AME-250 C1
- Manufacturer: Amazonas Motos Especiais
- Production: 2006–2009
- Class: cruiser
- Engine: 249 cubic centimetres (15.2 cu in) air-cooled OHC 4-valve 4V Cylinder bore/stroke 72/61mm
- Power: 21.5 horsepower (16.0 kW) @6700RPM
- Torque: 25.2 newton-metres (18.6 lbf⋅ft) @5400RPM
- Transmission: 5-speed, belt drive
- Suspension: Front: telescopic forks Rear: dual shock
- Brakes: Front: Twin disc 2 piston Rear: Single disc
- Tires: Front: 110/90-16 Rear: 130/90-15
- Wheelbase: 1,500 millimetres (59 in)
- Dimensions: L: 2,200 millimetres (87 in) W: 830 millimetres (33 in) H: 1,200 millimetres (47 in)

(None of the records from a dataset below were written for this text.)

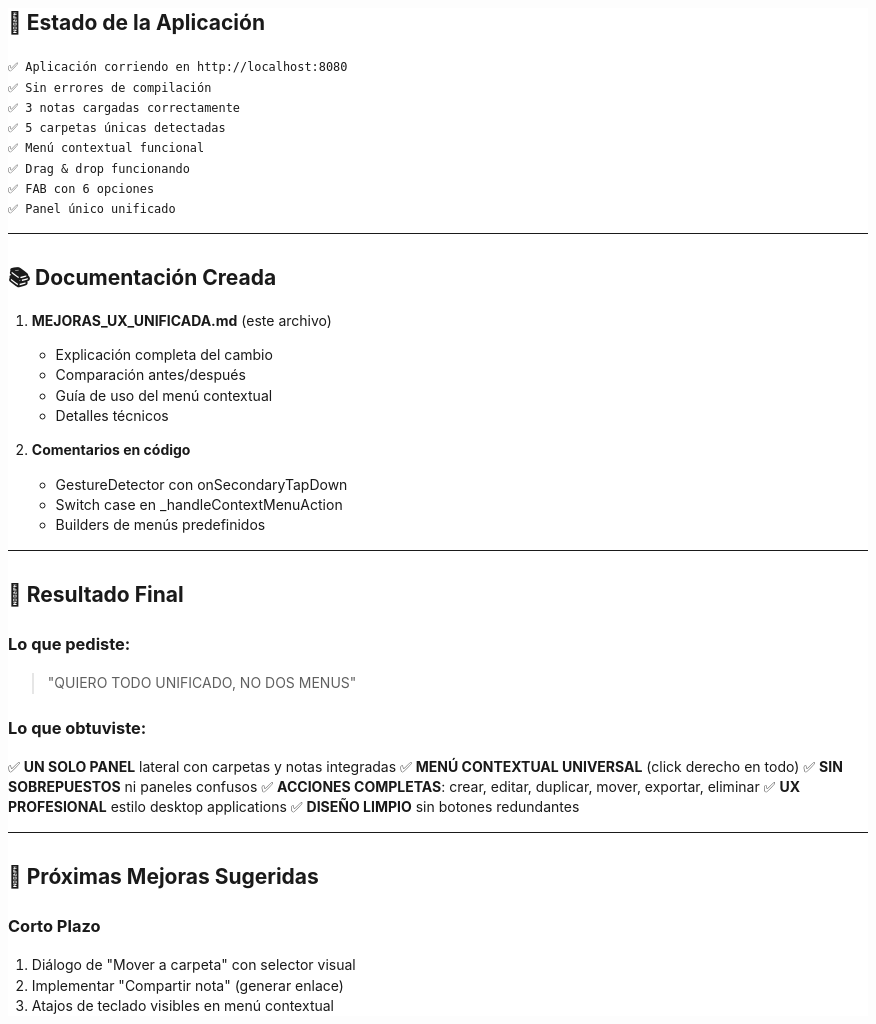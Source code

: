 
## 🚀 Estado de la Aplicación

```
✅ Aplicación corriendo en http://localhost:8080
✅ Sin errores de compilación
✅ 3 notas cargadas correctamente
✅ 5 carpetas únicas detectadas
✅ Menú contextual funcional
✅ Drag & drop funcionando
✅ FAB con 6 opciones
✅ Panel único unificado
```

---

## 📚 Documentación Creada

1. **MEJORAS_UX_UNIFICADA.md** (este archivo)
   - Explicación completa del cambio
   - Comparación antes/después
   - Guía de uso del menú contextual
   - Detalles técnicos

2. **Comentarios en código**
   - GestureDetector con onSecondaryTapDown
   - Switch case en _handleContextMenuAction
   - Builders de menús predefinidos

---

## 🎯 Resultado Final

### Lo que pediste:
> "QUIERO TODO UNIFICADO, NO DOS MENUS"

### Lo que obtuviste:
✅ **UN SOLO PANEL** lateral con carpetas y notas integradas
✅ **MENÚ CONTEXTUAL UNIVERSAL** (click derecho en todo)
✅ **SIN SOBREPUESTOS** ni paneles confusos
✅ **ACCIONES COMPLETAS**: crear, editar, duplicar, mover, exportar, eliminar
✅ **UX PROFESIONAL** estilo desktop applications
✅ **DISEÑO LIMPIO** sin botones redundantes

---

## 🔮 Próximas Mejoras Sugeridas

### Corto Plazo
1. Diálogo de "Mover a carpeta" con selector visual
2. Implementar "Compartir nota" (generar enlace)
3. Atajos de teclado visibles en menú contextual
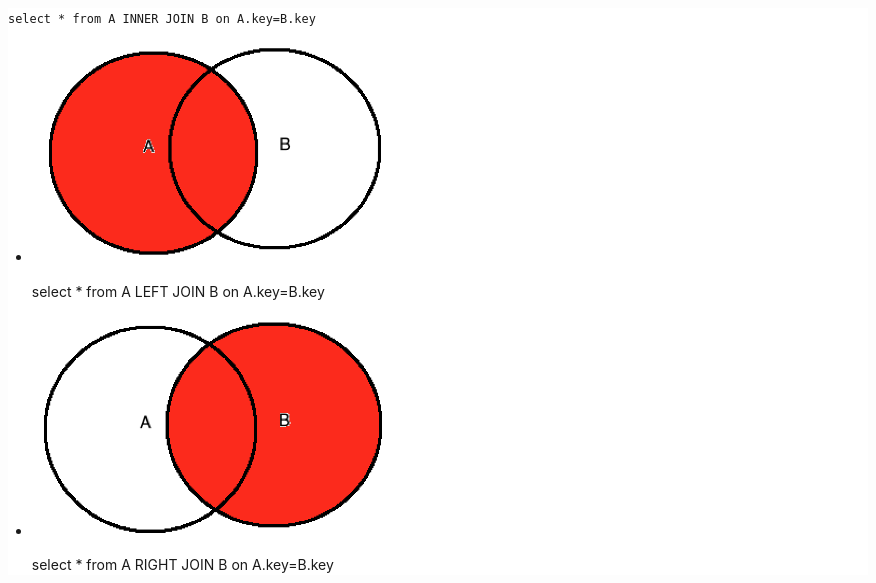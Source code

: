     select * from A INNER JOIN B on A.key=B.key

  * <img src="./mysql/12.png" height="220" />

    select * from A LEFT JOIN B on A.key=B.key

  * <img src="./mysql/13.png" height="220" />

    select * from A RIGHT JOIN B on A.key=B.key
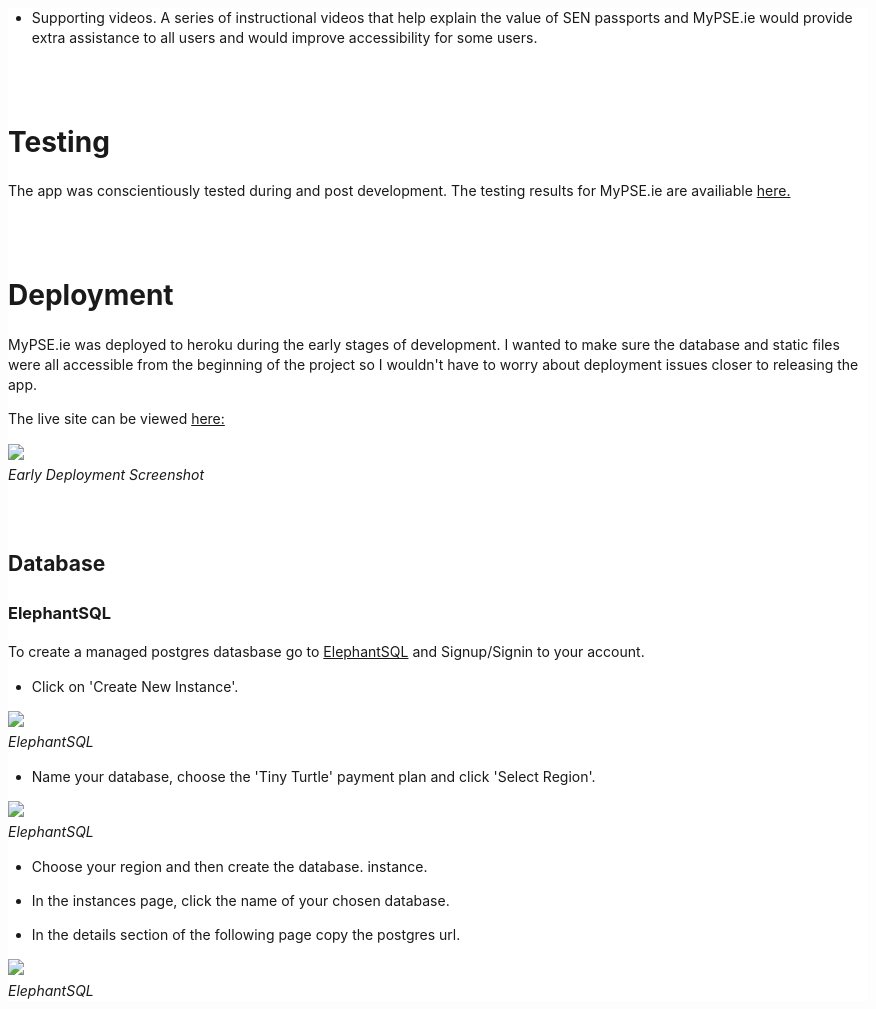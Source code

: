 * Supporting videos. A series of instructional videos that help explain the value of SEN passports and MyPSE.ie would provide extra assistance to all users and would improve accessibility for some users. 

<br>

# Testing

The app was conscientiously tested during and post development.
The testing results for MyPSE.ie are availiable [here.](https://github.com/davidcalikes/mypse.ie/blob/main/docs/TESTING.md)

<br>

# Deployment

MyPSE.ie was deployed to heroku during the early stages of development. I wanted to make sure the database and static files were all accessible from the beginning of the project so I wouldn't have to worry about deployment issues closer to releasing the app.

The live site can be viewed [here:](https://mypse.herokuapp.com/)

<img src="../docs/readme_images/deploy_early_benefit.png"><br>
_Early Deployment Screenshot_

<br>

## Database

### ElephantSQL

To create a managed postgres datasbase go to [ElephantSQL](https://www.elephantsql.com/) and Signup/Signin to your account.

* Click on 'Create New Instance'.

<img src="../docs/readme_images/deploy_elephant1.png"><br>
_ElephantSQL_

* Name your database, choose the 'Tiny Turtle' payment plan and click 'Select Region'.

<img src="../docs/readme_images/deploy_elephant_2.png"><br>
_ElephantSQL_

* Choose your region and then create the database. instance.

* In the instances page, click the name of your chosen database.

* In the details section of the following page copy the postgres url.

<img src="../docs/readme_images/deploy_elephant_3.png"><br>
_ElephantSQL_
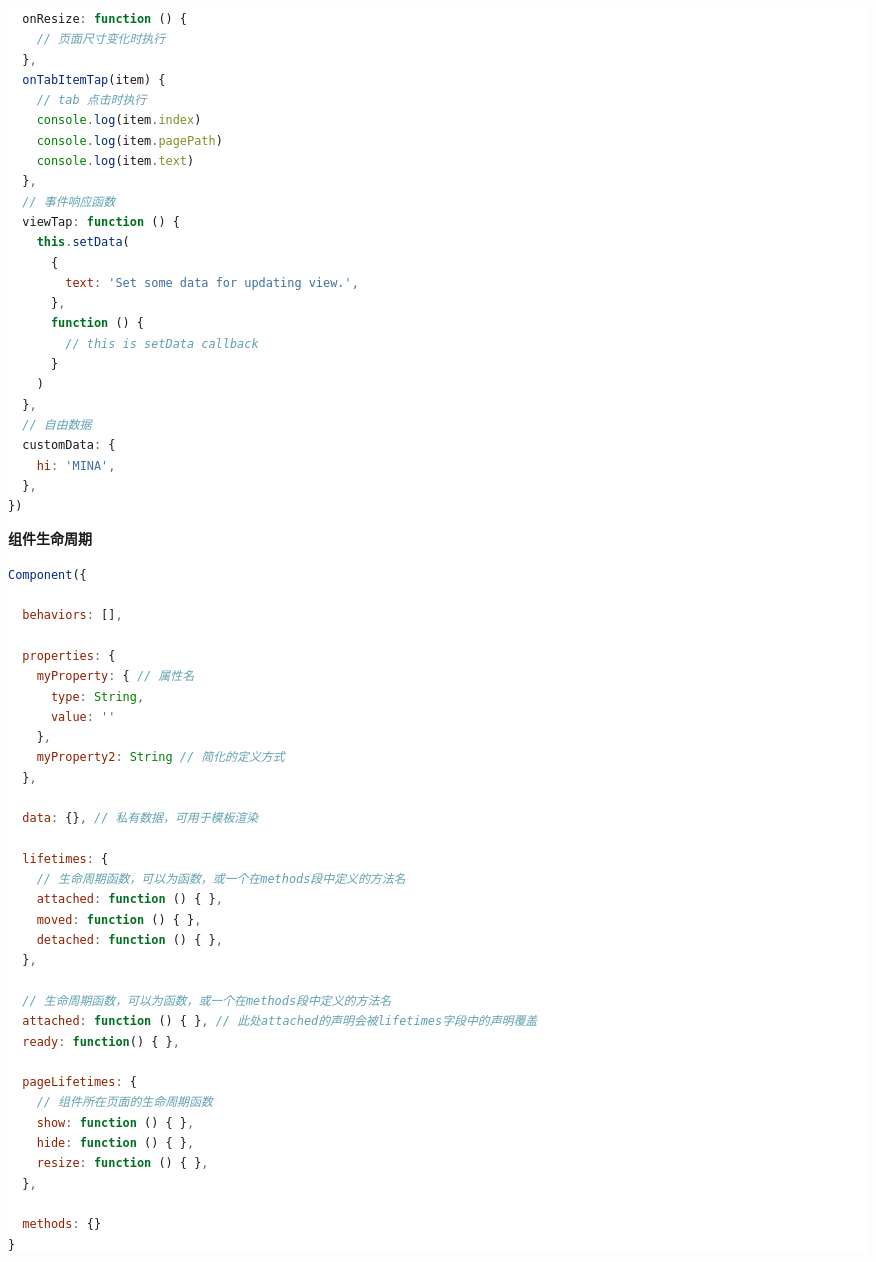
 ```js
  onResize: function () {
    // 页面尺寸变化时执行
  },
  onTabItemTap(item) {
    // tab 点击时执行
    console.log(item.index)
    console.log(item.pagePath)
    console.log(item.text)
  },
  // 事件响应函数
  viewTap: function () {
    this.setData(
      {
        text: 'Set some data for updating view.',
      },
      function () {
        // this is setData callback
      }
    )
  },
  // 自由数据
  customData: {
    hi: 'MINA',
  },
})
```

**组件生命周期**

```js
Component({

  behaviors: [],

  properties: {
    myProperty: { // 属性名
      type: String,
      value: ''
    },
    myProperty2: String // 简化的定义方式
  },

  data: {}, // 私有数据，可用于模板渲染

  lifetimes: {
    // 生命周期函数，可以为函数，或一个在methods段中定义的方法名
    attached: function () { },
    moved: function () { },
    detached: function () { },
  },

  // 生命周期函数，可以为函数，或一个在methods段中定义的方法名
  attached: function () { }, // 此处attached的声明会被lifetimes字段中的声明覆盖
  ready: function() { },

  pageLifetimes: {
    // 组件所在页面的生命周期函数
    show: function () { },
    hide: function () { },
    resize: function () { },
  },

  methods: {}
}
```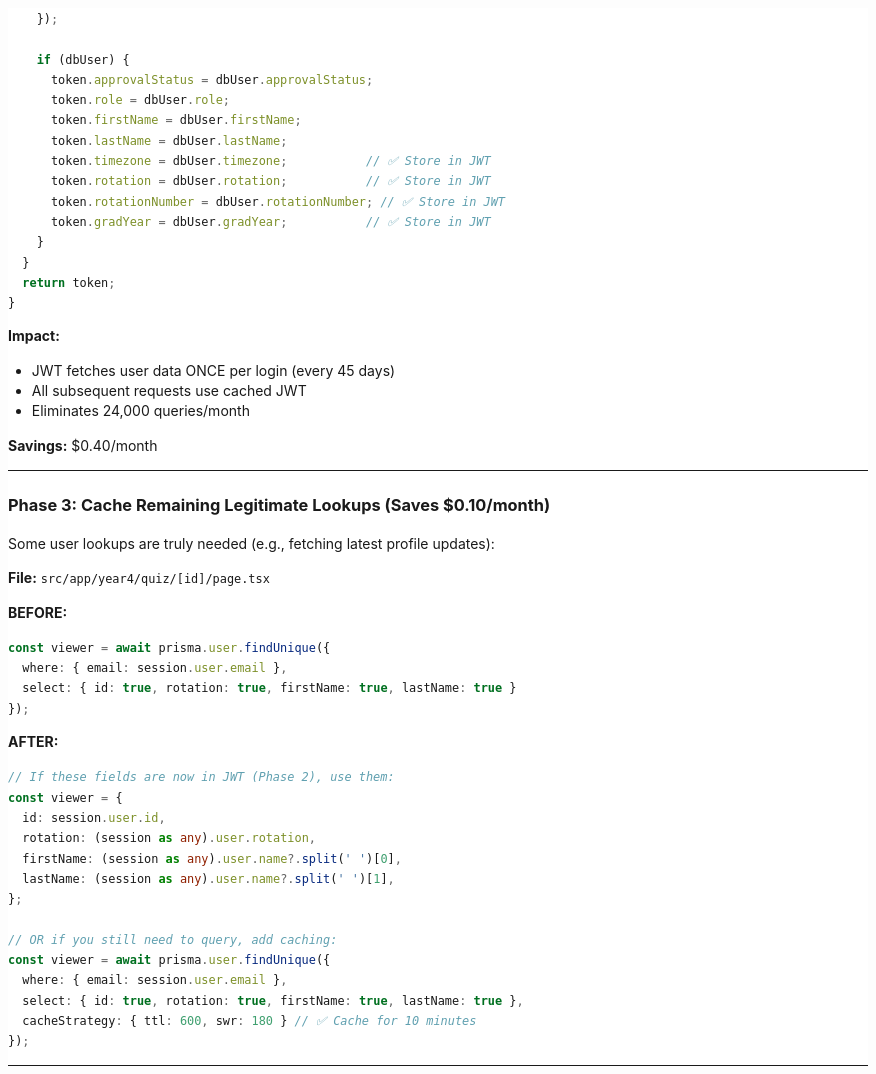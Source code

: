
 ```typescript
    });
    
    if (dbUser) {
      token.approvalStatus = dbUser.approvalStatus;
      token.role = dbUser.role;
      token.firstName = dbUser.firstName;
      token.lastName = dbUser.lastName;
      token.timezone = dbUser.timezone;           // ✅ Store in JWT
      token.rotation = dbUser.rotation;           // ✅ Store in JWT
      token.rotationNumber = dbUser.rotationNumber; // ✅ Store in JWT
      token.gradYear = dbUser.gradYear;           // ✅ Store in JWT
    }
  }
  return token;
}
```

**Impact:**
- JWT fetches user data ONCE per login (every 45 days)
- All subsequent requests use cached JWT
- Eliminates 24,000 queries/month

**Savings:** $0.40/month

---

### **Phase 3: Cache Remaining Legitimate Lookups** (Saves $0.10/month)

Some user lookups are truly needed (e.g., fetching latest profile updates):

**File:** `src/app/year4/quiz/[id]/page.tsx`

**BEFORE:**
```typescript
const viewer = await prisma.user.findUnique({
  where: { email: session.user.email },
  select: { id: true, rotation: true, firstName: true, lastName: true }
});
```

**AFTER:**
```typescript
// If these fields are now in JWT (Phase 2), use them:
const viewer = {
  id: session.user.id,
  rotation: (session as any).user.rotation,
  firstName: (session as any).user.name?.split(' ')[0],
  lastName: (session as any).user.name?.split(' ')[1],
};

// OR if you still need to query, add caching:
const viewer = await prisma.user.findUnique({
  where: { email: session.user.email },
  select: { id: true, rotation: true, firstName: true, lastName: true },
  cacheStrategy: { ttl: 600, swr: 180 } // ✅ Cache for 10 minutes
});
```

---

- Seat height: 740 millimetres (29 in)
- Weight: 185 kilograms (408 lb) (dry) 335 kilograms (739 lb) (wet)
- Fuel capacity: 18 litres (4.0 imp gal; 4.8 US gal)
- Oil capacity: 1.5 litres (0.33 imp gal; 0.40 US gal)
- Fuel consumption: 20.1 litres (4.4 imp gal; 5.3 US gal)

= Amazonas AME-250 C1 =

The AME-250 C1 was a motorcycle by the Brazilian manufacturer Amazonas, manufactured in Manaus from 2006 to 2009. The engine looks similar to the one found in the BMW R1200C by general design, nevertheless sizes of practically all elements differ and the parts are not interchangeable.